[Date Prev][Date Next][Thread Prev][Thread Next][Date Index][Thread Index]
Re: [hobbit] purple page grouping & alert acknowledgment
On Mon, Feb 28, 2005 at 01:28:18PM -0500, Tom Georgoulias wrote:
>
> While were on the topic of purple status messages...Hobbit is config'd
> to turn a host purple if it hasn't heard from it in 30 mins. I want
> mine to go purple after 15, so I changed the PURPLEDELAY from "30" to
> "15" in hobbitserver.cfg, but that doesn't seem to make a difference.
> What else needs to be changed?
It's the program that generates the status message, that also
determines how long it is valid. So this is something you set on each
BB client or extension script. You actually cannot set it anywhere for
the network tests performed by bbtest-net (I just checked and was a
bit surprised that I had not provided some way of changing this).

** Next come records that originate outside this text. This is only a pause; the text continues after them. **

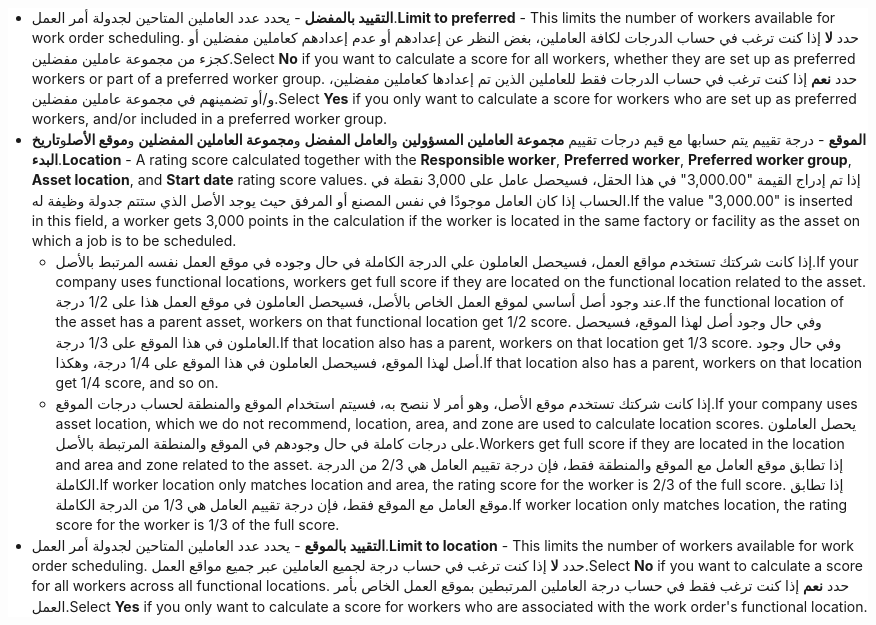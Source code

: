 - <span data-ttu-id="57225-180">**التقييد بالمفضل** - يحدد عدد العاملين المتاحين لجدولة أمر العمل.</span><span class="sxs-lookup"><span data-stu-id="57225-180">**Limit to preferred** - This limits the number of workers available for work order scheduling.</span></span> <span data-ttu-id="57225-181">حدد **لا** إذا كنت ترغب في حساب الدرجات لكافة العاملين، بغض النظر عن إعدادهم أو عدم إعدادهم كعاملين مفضلين أو كجزء من مجموعة عاملين مفضلين.</span><span class="sxs-lookup"><span data-stu-id="57225-181">Select **No** if you want to calculate a score for all workers, whether they are set up as preferred workers or part of a preferred worker group.</span></span> <span data-ttu-id="57225-182">حدد **نعم** إذا كنت ترغب في حساب الدرجات فقط للعاملين الذين تم إعدادها كعاملين مفضلين، و/أو تضمينهم في مجموعة عاملين مفضلين.</span><span class="sxs-lookup"><span data-stu-id="57225-182">Select **Yes** if you only want to calculate a score for workers who are set up as preferred workers, and/or included in a preferred worker group.</span></span>  
- <span data-ttu-id="57225-183">**الموقع** - درجة تقييم يتم حسابها مع قيم درجات تقييم **مجموعة العاملين المسؤولين** و**العامل المفضل** و**مجموعة العاملين المفضلين** و**موقع الأصل**و**تاريخ البدء**.</span><span class="sxs-lookup"><span data-stu-id="57225-183">**Location** - A rating score calculated together with the **Responsible worker**, **Preferred worker**, **Preferred worker group**, **Asset location**, and **Start date** rating score values.</span></span> <span data-ttu-id="57225-184">إذا تم إدراج القيمة "3,000.00" في هذا الحقل، فسيحصل عامل على 3,000 نقطة في الحساب إذا كان العامل موجودًا في نفس المصنع أو المرفق حيث يوجد الأصل الذي ستتم جدولة وظيفة له.</span><span class="sxs-lookup"><span data-stu-id="57225-184">If the value "3,000.00" is inserted in this field, a worker gets 3,000 points in the calculation if the worker is located in the same factory or facility as the asset on which a job is to be scheduled.</span></span>  
  - <span data-ttu-id="57225-185">إذا كانت شركتك تستخدم مواقع العمل، فسيحصل العاملون علي الدرجة الكاملة في حال وجوده في موقع العمل نفسه المرتبط بالأصل.</span><span class="sxs-lookup"><span data-stu-id="57225-185">If your company uses functional locations, workers get full score if they are located on the functional location related to the asset.</span></span> <span data-ttu-id="57225-186">عند وجود أصل أساسي لموقع العمل الخاص بالأصل، فسيحصل العاملون في موقع العمل هذا على 1/2 درجة.</span><span class="sxs-lookup"><span data-stu-id="57225-186">If the functional location of the asset has a parent asset, workers on that functional location get 1/2 score.</span></span> <span data-ttu-id="57225-187">وفي حال وجود أصل لهذا الموقع، فسيحصل العاملون في هذا الموقع على 1/3 درجة.</span><span class="sxs-lookup"><span data-stu-id="57225-187">If that location also has a parent, workers on that location get 1/3 score.</span></span> <span data-ttu-id="57225-188">وفي حال وجود أصل لهذا الموقع، فسيحصل العاملون في هذا الموقع على 1/4 درجة، وهكذا.</span><span class="sxs-lookup"><span data-stu-id="57225-188">If that location also has a parent, workers on that location get 1/4 score, and so on.</span></span>  
  - <span data-ttu-id="57225-189">إذا كانت شركتك تستخدم موقع الأصل، وهو أمر لا ننصح به، فسيتم استخدام الموقع والمنطقة لحساب درجات الموقع.</span><span class="sxs-lookup"><span data-stu-id="57225-189">If your company uses asset location, which we do not recommend, location, area, and zone are used to calculate location scores.</span></span> <span data-ttu-id="57225-190">يحصل العاملون على درجات كاملة في حال وجودهم في الموقع والمنطقة المرتبطة بالأصل.</span><span class="sxs-lookup"><span data-stu-id="57225-190">Workers get full score if they are located in the location and area and zone related to the asset.</span></span> <span data-ttu-id="57225-191">إذا تطابق موقع العامل مع الموقع والمنطقة فقط، فإن درجة تقييم العامل هي 2/3 من الدرجة الكاملة.</span><span class="sxs-lookup"><span data-stu-id="57225-191">If worker location only matches location and area, the rating score for the worker is 2/3 of the full score.</span></span> <span data-ttu-id="57225-192">إذا تطابق موقع العامل مع الموقع فقط، فإن درجة تقييم العامل هي 1/3 من الدرجة الكاملة.</span><span class="sxs-lookup"><span data-stu-id="57225-192">If worker location only matches location, the rating score for the worker is 1/3 of the full score.</span></span>  
- <span data-ttu-id="57225-193">**التقييد بالموقع** - يحدد عدد العاملين المتاحين لجدولة أمر العمل.</span><span class="sxs-lookup"><span data-stu-id="57225-193">**Limit to location** - This limits the number of workers available for work order scheduling.</span></span> <span data-ttu-id="57225-194">حدد **لا** إذا كنت ترغب في حساب درجة لجميع العاملين عبر جميع مواقع العمل.</span><span class="sxs-lookup"><span data-stu-id="57225-194">Select **No** if you want to calculate a score for all workers across all functional locations.</span></span> <span data-ttu-id="57225-195">حدد **نعم** إذا كنت ترغب فقط في حساب درجة العاملين المرتبطين بموقع العمل الخاص بأمر العمل.</span><span class="sxs-lookup"><span data-stu-id="57225-195">Select **Yes** if you only want to calculate a score for workers who are associated with the work order's functional location.</span></span>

> I think I found a loop hole that may cause problems in certain
> circumstances: Say I get a red alert for something, give an estimate of
> 120 mins to fix it, and the host goes purple 45 mins later (i.e. it
> crashes), before the ack clears. That ack stays in the red state and I
> won't get a page for the red -> purple transition until after the 120
> mins passed and paging resumes (presumably because the ack wasn't
> cleared because it never went green before going purple). This could be
> bad news if I have a system that crashes when the support tech is busy
> with other things or if a system is brought back online after a purple
> status and returns to something non green (i.e. disk is the only thing
> that is monitored on the system, and it immediately goes to red after
> boot up and stays that way for a while).
There are lots of ways you can outsmart the system. And you needn't
have a purple status in-between:
1) Disk fills up and goes red
2) Clueless admin ack's the disk alert for 60 minutes, then reboots
the server because that "usually fixes things"
3) Disk stays red and no alerts go out until an hour has passed
In such cases there is little Hobbit can do. When you ack an alert,
you take over the responsibility for that status for the time the ack
is valid. If you "fix" something without checking that it actually did
solve the problem, you're asking for trouble.
If you really want it, it's not a big problem to implement an
"de-acknowledge" function. It might even be worthwhile for reporting
purposes, to keep track of how much time your admins are using on
troubleshooting. I'm open to suggestions.
Regards,
Henrik